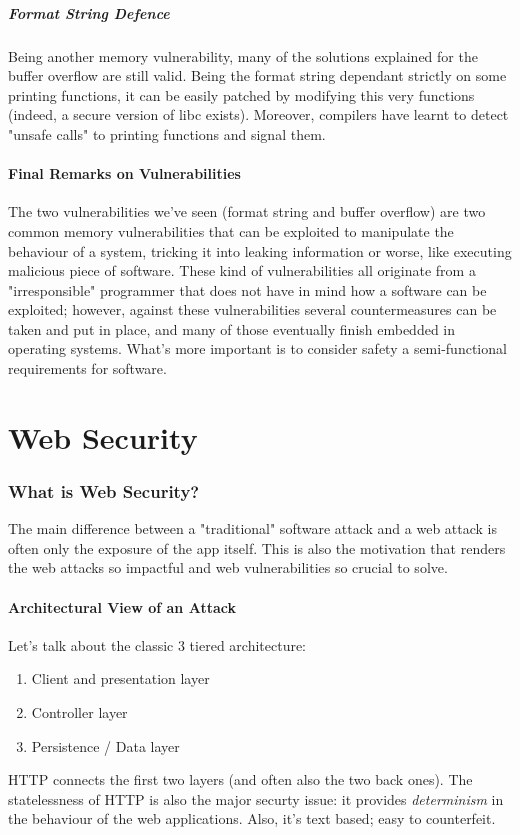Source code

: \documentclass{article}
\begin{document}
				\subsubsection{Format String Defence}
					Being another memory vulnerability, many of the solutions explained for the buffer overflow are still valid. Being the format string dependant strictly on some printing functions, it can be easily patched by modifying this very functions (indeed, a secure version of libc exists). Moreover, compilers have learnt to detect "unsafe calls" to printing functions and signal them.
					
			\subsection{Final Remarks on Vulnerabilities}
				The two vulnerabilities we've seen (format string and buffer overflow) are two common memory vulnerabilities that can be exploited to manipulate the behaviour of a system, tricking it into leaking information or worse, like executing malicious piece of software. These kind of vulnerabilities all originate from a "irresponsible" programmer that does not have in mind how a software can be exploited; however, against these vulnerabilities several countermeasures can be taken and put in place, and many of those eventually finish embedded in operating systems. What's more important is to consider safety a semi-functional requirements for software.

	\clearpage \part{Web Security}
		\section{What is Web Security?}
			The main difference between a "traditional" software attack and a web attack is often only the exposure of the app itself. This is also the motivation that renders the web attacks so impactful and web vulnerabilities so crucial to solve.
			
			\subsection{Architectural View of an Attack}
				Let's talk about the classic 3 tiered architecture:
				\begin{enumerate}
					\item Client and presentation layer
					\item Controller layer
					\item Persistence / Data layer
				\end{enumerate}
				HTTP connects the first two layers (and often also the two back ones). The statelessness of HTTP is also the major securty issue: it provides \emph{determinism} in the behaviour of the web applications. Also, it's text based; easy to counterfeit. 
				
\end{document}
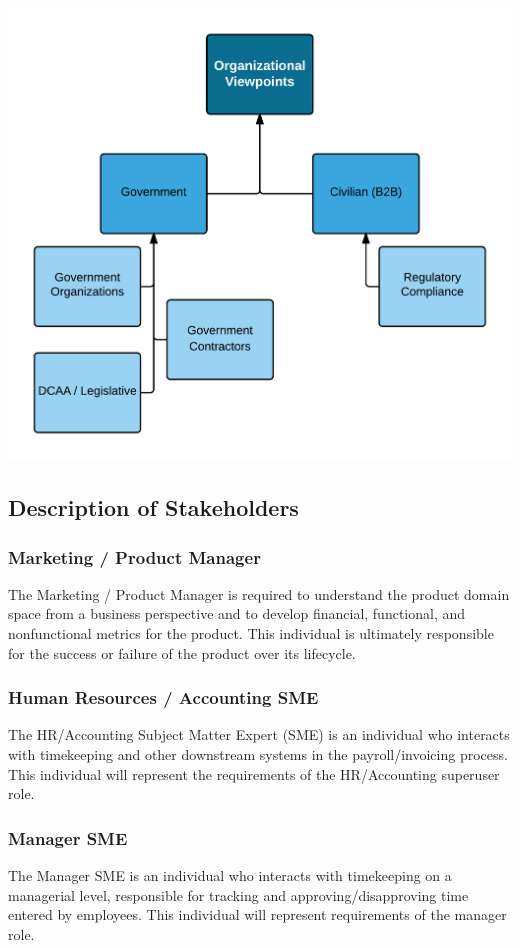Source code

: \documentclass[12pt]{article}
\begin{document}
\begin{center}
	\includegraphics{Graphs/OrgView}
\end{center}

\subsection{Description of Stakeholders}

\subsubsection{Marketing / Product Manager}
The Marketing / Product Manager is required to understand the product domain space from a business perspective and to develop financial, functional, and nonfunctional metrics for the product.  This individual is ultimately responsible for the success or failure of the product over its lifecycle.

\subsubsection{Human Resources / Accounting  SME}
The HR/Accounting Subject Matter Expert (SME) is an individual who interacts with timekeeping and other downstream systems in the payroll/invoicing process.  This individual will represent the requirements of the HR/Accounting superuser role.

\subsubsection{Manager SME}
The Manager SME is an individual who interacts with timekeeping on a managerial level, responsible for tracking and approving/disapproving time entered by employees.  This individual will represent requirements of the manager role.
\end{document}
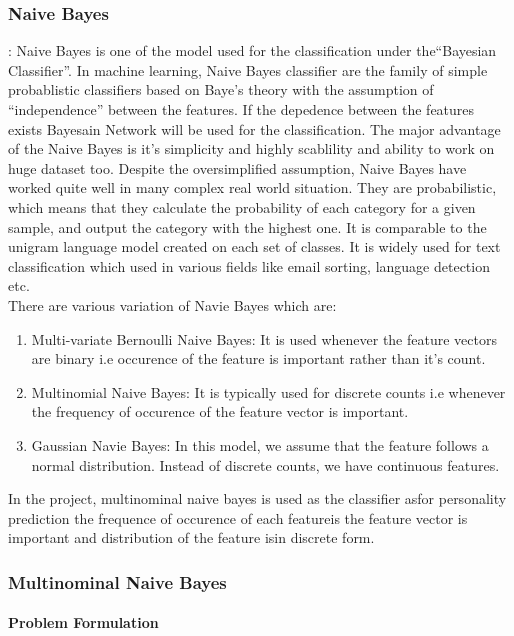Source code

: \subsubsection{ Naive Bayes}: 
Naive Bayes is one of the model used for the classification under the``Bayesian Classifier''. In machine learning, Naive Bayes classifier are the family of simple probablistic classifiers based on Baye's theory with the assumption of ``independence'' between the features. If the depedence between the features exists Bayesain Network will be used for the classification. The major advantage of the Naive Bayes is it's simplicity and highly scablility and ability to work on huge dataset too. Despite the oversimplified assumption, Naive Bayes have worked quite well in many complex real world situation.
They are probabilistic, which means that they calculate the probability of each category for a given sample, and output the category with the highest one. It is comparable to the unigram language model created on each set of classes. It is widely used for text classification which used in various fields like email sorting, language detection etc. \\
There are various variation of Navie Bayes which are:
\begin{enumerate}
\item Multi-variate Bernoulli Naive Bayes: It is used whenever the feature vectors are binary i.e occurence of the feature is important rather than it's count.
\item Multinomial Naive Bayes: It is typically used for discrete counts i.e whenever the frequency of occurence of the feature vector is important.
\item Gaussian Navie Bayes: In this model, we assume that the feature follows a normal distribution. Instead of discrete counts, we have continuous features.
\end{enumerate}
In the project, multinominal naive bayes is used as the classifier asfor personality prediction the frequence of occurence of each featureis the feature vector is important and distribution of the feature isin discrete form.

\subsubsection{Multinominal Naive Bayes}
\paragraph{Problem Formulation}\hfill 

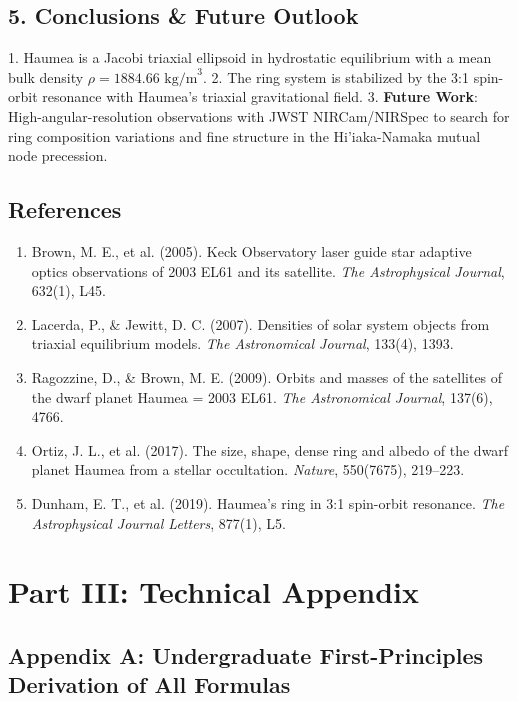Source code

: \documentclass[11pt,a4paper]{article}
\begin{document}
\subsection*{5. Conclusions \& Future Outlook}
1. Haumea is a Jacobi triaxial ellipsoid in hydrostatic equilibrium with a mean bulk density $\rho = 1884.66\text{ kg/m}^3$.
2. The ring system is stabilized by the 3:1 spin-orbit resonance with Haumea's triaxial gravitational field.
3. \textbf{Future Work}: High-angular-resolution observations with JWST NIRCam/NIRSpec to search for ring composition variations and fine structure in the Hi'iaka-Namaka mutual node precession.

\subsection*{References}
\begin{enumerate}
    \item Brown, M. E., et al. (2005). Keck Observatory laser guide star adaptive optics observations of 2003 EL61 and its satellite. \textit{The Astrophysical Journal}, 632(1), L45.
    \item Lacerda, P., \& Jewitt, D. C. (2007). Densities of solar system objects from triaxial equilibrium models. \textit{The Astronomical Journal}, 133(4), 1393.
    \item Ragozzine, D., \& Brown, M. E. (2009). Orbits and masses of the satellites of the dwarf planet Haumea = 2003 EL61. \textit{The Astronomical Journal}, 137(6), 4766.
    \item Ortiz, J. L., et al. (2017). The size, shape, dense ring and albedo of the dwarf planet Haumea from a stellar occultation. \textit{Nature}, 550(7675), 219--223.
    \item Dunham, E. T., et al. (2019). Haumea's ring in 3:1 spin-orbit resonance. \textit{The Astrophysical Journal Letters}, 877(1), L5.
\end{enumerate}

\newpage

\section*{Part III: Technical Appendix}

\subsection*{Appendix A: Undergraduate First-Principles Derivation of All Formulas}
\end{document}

§ Task goal
Please print each entry exactly as it stands, without the pictures.

§ Expected answer
Source code

: \documentclass{article}
\begin{document}
				\subsubsection{Format String Defence}
					Being another memory vulnerability, many of the solutions explained for the buffer overflow are still valid. Being the format string dependant strictly on some printing functions, it can be easily patched by modifying this very functions (indeed, a secure version of libc exists). Moreover, compilers have learnt to detect "unsafe calls" to printing functions and signal them.
					
			\subsection{Final Remarks on Vulnerabilities}
				The two vulnerabilities we've seen (format string and buffer overflow) are two common memory vulnerabilities that can be exploited to manipulate the behaviour of a system, tricking it into leaking information or worse, like executing malicious piece of software. These kind of vulnerabilities all originate from a "irresponsible" programmer that does not have in mind how a software can be exploited; however, against these vulnerabilities several countermeasures can be taken and put in place, and many of those eventually finish embedded in operating systems. What's more important is to consider safety a semi-functional requirements for software.

	\clearpage \part{Web Security}
		\section{What is Web Security?}
			The main difference between a "traditional" software attack and a web attack is often only the exposure of the app itself. This is also the motivation that renders the web attacks so impactful and web vulnerabilities so crucial to solve.
			
			\subsection{Architectural View of an Attack}
				Let's talk about the classic 3 tiered architecture:
				\begin{enumerate}
					\item Client and presentation layer
					\item Controller layer
					\item Persistence / Data layer
				\end{enumerate}
				HTTP connects the first two layers (and often also the two back ones). The statelessness of HTTP is also the major securty issue: it provides \emph{determinism} in the behaviour of the web applications. Also, it's text based; easy to counterfeit. 
				
\end{document}
Source code

: \documentclass[12pt]{article}
\begin{document}
\begin{center}
	\includegraphics{Graphs/OrgView}
\end{center}

\subsection{Description of Stakeholders}

\subsubsection{Marketing / Product Manager}
The Marketing / Product Manager is required to understand the product domain space from a business perspective and to develop financial, functional, and nonfunctional metrics for the product.  This individual is ultimately responsible for the success or failure of the product over its lifecycle.

\subsubsection{Human Resources / Accounting  SME}
The HR/Accounting Subject Matter Expert (SME) is an individual who interacts with timekeeping and other downstream systems in the payroll/invoicing process.  This individual will represent the requirements of the HR/Accounting superuser role.

\subsubsection{Manager SME}
The Manager SME is an individual who interacts with timekeeping on a managerial level, responsible for tracking and approving/disapproving time entered by employees.  This individual will represent requirements of the manager role.
\end{document}
Source code

: \subsubsection{ Naive Bayes}: 
Naive Bayes is one of the model used for the classification under the``Bayesian Classifier''. In machine learning, Naive Bayes classifier are the family of simple probablistic classifiers based on Baye's theory with the assumption of ``independence'' between the features. If the depedence between the features exists Bayesain Network will be used for the classification. The major advantage of the Naive Bayes is it's simplicity and highly scablility and ability to work on huge dataset too. Despite the oversimplified assumption, Naive Bayes have worked quite well in many complex real world situation.
They are probabilistic, which means that they calculate the probability of each category for a given sample, and output the category with the highest one. It is comparable to the unigram language model created on each set of classes. It is widely used for text classification which used in various fields like email sorting, language detection etc. \\
There are various variation of Navie Bayes which are:
\begin{enumerate}
\item Multi-variate Bernoulli Naive Bayes: It is used whenever the feature vectors are binary i.e occurence of the feature is important rather than it's count.
\item Multinomial Naive Bayes: It is typically used for discrete counts i.e whenever the frequency of occurence of the feature vector is important.
\item Gaussian Navie Bayes: In this model, we assume that the feature follows a normal distribution. Instead of discrete counts, we have continuous features.
\end{enumerate}
In the project, multinominal naive bayes is used as the classifier asfor personality prediction the frequence of occurence of each featureis the feature vector is important and distribution of the feature isin discrete form.

\subsubsection{Multinominal Naive Bayes}
\paragraph{Problem Formulation}\hfill 

Source code

: \documentclass[11pt,a4paper]{article}
\begin{document}
\subsection*{5. Conclusions \& Future Outlook}
1. Haumea is a Jacobi triaxial ellipsoid in hydrostatic equilibrium with a mean bulk density $\rho = 1884.66\text{ kg/m}^3$.
2. The ring system is stabilized by the 3:1 spin-orbit resonance with Haumea's triaxial gravitational field.
3. \textbf{Future Work}: High-angular-resolution observations with JWST NIRCam/NIRSpec to search for ring composition variations and fine structure in the Hi'iaka-Namaka mutual node precession.

\subsection*{References}
\begin{enumerate}
    \item Brown, M. E., et al. (2005). Keck Observatory laser guide star adaptive optics observations of 2003 EL61 and its satellite. \textit{The Astrophysical Journal}, 632(1), L45.
    \item Lacerda, P., \& Jewitt, D. C. (2007). Densities of solar system objects from triaxial equilibrium models. \textit{The Astronomical Journal}, 133(4), 1393.
    \item Ragozzine, D., \& Brown, M. E. (2009). Orbits and masses of the satellites of the dwarf planet Haumea = 2003 EL61. \textit{The Astronomical Journal}, 137(6), 4766.
    \item Ortiz, J. L., et al. (2017). The size, shape, dense ring and albedo of the dwarf planet Haumea from a stellar occultation. \textit{Nature}, 550(7675), 219--223.
    \item Dunham, E. T., et al. (2019). Haumea's ring in 3:1 spin-orbit resonance. \textit{The Astrophysical Journal Letters}, 877(1), L5.
\end{enumerate}

\newpage

\section*{Part III: Technical Appendix}

\subsection*{Appendix A: Undergraduate First-Principles Derivation of All Formulas}
\end{document}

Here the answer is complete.